Outrora fora menina que brincava sobre estrelas que escondia debaixo da cama...
Outrora fora a menina que escondia em caixas tudo aquilo que lhe dava prazer em estar viva, guardava segundos de sorrisos, pedaços de palavras, sentimentos silenciosos e os sonhos... sempre os sonhos... aqueles que nunca contou a ninguém... abstractos demais para que um som os pudesse traduzir.
Outrora fora de facto semente, como disse a deusa Íris... semente...
Outrora começou um caminho no qual tanto tropeçou.
Outrora tentou o voo sem saber ainda como abrir os braços e neles deixar crescer asas...
Outrora foi e sonhou ser tanto que não sabia...

Passava já da meia noite e ela seguia num carro , rodeada de vozes quentes e acolhedoras, quis tanto abraçá-la e dizer-lhe em suspiro ao ouvido... "Estou orgulhosa de ti".
Se da lua cheia onde está ela me estiver a ver sei que sorri... Sei agora deixar as minha pétalas voar no vento...

quinta-feira, 12 de junho de 2008

Je ne sais pas


Sinto o vento que se adivinha.

Je ne sais pas

Onde ficam os minutos de silêncio que te escuto.

Je ne sais pas

Onde ficam os voos que sinto nos teus braços.

Je ne sais pas

Onde escondo o medo que sinto no teu olhar.

Je ne sais pas

Onde guardar o reflexo que tenho do que vejo em ti.

Je ne sais pas

Quem escondes aí, aí mesmo nesse semi sorriso que desenhas nos teus lábios.

Je ne sais pas

Quem vês quando me olhas através do toque.

Je ne sais pas

Que caminho é este que decido seguir através das tuas pegadas.

Je ne sais pas

Quando virá o furacão

Je ne sais pas

Que lágrimas são estas que adivinho neste insaber que sinto próximo

Je ne sais pas quest-ce que c’est ça mais je sais que je veux voiret vivre

Avec toien moi maintenant

segunda-feira, 2 de junho de 2008

Ofereço-te


Ofereço-te o meu segredo.

[invertido]

Ofereço-o a meio da dança de olhares.

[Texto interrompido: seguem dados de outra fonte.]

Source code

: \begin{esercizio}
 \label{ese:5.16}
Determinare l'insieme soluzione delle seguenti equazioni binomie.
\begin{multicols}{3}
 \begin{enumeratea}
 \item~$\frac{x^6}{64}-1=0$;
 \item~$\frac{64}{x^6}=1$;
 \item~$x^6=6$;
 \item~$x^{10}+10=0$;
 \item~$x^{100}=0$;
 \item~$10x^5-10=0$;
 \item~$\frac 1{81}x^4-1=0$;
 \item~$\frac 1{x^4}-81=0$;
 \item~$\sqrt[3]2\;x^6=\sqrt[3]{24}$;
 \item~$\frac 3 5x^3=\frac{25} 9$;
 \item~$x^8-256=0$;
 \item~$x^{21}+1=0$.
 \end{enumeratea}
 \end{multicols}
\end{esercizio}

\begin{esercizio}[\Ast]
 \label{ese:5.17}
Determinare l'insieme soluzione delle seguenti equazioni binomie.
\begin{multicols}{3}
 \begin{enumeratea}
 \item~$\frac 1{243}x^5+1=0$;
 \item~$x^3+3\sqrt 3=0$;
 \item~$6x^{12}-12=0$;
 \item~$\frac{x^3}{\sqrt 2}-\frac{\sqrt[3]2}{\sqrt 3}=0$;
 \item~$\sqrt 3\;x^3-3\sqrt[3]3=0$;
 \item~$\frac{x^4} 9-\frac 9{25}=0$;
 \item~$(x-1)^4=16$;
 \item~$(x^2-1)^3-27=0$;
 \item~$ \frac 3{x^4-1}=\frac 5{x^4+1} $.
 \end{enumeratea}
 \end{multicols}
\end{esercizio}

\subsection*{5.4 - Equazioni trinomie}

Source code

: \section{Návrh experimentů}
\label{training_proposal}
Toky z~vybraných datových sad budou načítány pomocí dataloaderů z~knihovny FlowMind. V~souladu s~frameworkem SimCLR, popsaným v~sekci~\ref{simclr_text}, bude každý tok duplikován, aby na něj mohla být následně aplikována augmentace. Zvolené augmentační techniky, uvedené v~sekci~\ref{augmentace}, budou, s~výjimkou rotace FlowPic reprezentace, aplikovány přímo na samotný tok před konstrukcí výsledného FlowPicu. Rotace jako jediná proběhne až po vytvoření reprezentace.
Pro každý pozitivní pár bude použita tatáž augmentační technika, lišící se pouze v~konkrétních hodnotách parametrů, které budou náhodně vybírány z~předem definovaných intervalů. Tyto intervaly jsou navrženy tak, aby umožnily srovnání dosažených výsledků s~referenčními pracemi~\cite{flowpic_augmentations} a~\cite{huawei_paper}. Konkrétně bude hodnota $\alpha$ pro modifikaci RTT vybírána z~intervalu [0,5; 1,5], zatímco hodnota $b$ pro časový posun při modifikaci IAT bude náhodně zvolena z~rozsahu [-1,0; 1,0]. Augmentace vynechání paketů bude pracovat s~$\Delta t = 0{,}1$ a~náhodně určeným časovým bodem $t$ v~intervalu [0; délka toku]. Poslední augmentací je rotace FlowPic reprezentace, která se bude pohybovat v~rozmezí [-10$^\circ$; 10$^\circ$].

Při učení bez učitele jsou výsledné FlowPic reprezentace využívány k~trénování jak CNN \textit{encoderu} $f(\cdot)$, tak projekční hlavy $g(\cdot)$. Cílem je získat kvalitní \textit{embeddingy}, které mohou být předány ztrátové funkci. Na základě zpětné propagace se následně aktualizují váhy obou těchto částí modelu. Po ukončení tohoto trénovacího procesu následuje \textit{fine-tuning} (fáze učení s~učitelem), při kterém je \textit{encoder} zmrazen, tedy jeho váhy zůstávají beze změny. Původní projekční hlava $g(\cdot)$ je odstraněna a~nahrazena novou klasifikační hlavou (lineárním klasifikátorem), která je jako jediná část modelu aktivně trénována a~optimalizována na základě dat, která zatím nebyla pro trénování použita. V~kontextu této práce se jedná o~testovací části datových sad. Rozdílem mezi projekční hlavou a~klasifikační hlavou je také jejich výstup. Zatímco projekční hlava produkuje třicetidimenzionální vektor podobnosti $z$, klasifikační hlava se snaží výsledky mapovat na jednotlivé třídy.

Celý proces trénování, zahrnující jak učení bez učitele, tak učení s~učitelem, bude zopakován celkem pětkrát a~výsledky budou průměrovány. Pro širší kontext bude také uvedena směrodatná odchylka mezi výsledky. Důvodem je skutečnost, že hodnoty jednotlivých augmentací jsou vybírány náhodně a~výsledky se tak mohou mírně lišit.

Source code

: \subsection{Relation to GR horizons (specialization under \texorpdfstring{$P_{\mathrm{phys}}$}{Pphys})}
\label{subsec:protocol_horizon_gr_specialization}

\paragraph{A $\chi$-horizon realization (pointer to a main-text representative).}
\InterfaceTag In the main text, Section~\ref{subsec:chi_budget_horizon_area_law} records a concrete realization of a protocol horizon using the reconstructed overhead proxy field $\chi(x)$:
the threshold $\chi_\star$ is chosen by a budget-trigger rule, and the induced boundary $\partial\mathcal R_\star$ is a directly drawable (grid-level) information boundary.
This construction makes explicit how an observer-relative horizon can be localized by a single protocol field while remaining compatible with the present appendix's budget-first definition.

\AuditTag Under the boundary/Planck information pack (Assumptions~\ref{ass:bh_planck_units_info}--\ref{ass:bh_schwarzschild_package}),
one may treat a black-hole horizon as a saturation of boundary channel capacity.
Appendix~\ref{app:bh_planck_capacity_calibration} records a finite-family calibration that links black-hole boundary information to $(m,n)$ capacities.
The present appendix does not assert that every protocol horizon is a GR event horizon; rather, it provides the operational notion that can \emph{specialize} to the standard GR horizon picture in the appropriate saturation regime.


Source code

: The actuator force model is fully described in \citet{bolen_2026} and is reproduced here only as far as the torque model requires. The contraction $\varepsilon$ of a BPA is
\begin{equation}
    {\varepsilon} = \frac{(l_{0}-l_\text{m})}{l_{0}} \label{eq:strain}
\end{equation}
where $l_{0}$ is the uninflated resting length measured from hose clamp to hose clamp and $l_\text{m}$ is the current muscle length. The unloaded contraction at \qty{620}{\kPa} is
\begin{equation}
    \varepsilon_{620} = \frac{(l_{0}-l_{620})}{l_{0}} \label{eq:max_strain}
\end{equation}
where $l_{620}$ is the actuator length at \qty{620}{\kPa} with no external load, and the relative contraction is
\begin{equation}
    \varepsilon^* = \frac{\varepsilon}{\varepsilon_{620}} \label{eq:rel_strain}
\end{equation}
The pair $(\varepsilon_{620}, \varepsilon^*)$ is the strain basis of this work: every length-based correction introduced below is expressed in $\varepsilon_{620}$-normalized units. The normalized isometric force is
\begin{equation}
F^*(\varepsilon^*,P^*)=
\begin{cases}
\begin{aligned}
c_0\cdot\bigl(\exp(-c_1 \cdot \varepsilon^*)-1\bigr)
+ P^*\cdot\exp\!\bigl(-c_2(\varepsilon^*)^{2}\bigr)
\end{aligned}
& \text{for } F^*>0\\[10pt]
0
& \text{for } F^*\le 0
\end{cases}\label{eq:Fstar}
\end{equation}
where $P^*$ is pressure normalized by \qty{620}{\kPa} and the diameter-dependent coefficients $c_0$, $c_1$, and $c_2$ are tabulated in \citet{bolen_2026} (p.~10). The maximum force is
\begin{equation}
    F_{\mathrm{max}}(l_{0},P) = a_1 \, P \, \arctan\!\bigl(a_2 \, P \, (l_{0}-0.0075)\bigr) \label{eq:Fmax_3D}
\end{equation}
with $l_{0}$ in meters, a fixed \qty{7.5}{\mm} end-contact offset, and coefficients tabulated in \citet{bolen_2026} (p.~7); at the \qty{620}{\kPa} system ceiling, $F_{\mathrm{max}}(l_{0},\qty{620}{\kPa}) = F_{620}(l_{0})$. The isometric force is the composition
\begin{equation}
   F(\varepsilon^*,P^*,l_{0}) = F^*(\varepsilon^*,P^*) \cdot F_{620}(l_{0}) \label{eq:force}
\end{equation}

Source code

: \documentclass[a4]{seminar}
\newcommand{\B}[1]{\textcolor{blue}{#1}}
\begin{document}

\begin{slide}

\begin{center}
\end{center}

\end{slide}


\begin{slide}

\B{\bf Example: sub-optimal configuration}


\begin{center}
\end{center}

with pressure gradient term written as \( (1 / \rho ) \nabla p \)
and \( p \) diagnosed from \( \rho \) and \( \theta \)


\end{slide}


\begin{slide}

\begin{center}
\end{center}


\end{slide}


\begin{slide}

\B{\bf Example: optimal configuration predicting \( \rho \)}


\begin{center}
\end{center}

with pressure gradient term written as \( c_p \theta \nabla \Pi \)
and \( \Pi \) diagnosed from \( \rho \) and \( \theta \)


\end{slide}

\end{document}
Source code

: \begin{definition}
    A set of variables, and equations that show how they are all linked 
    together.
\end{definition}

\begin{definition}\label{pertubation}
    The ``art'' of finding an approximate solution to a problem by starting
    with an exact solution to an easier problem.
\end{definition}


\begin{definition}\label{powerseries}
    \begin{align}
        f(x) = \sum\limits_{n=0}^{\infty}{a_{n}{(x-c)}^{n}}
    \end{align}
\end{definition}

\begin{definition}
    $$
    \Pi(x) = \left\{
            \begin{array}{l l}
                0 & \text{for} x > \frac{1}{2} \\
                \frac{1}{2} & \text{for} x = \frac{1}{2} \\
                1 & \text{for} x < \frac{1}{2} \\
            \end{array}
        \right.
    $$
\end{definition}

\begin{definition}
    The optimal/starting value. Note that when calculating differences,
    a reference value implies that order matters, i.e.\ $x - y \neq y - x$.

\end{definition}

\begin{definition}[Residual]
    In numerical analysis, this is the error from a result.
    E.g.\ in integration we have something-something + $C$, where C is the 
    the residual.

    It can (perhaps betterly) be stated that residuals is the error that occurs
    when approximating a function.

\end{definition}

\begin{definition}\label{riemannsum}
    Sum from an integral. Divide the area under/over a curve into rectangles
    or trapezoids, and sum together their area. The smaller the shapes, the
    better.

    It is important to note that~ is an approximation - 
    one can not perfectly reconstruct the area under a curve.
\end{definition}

No exacto momento em que te preparas para pestanejar.

[esquecido]

Ofereço-to sem pedir nada em troca.

Ofereço-te porque me apetece um acto de altruísmo que vá contra o habitual.

Ofereço-to porque talvez o possas entender.

[irracional]

Ofereço-to porque em cada pestanejar há sempre algo que se perde. Perdes o olhar por isso ofereço-te o segredo...

[cego]

Ofereço-te o meu segredo aninhado em silêncio na palma da minha mão...

[em nadas]

quarta-feira, 28 de maio de 2008

Passagem



Caiam as primeiras gotas de chuva, ainda nem era noite mas havia já aquele sentimento nocturno no ar.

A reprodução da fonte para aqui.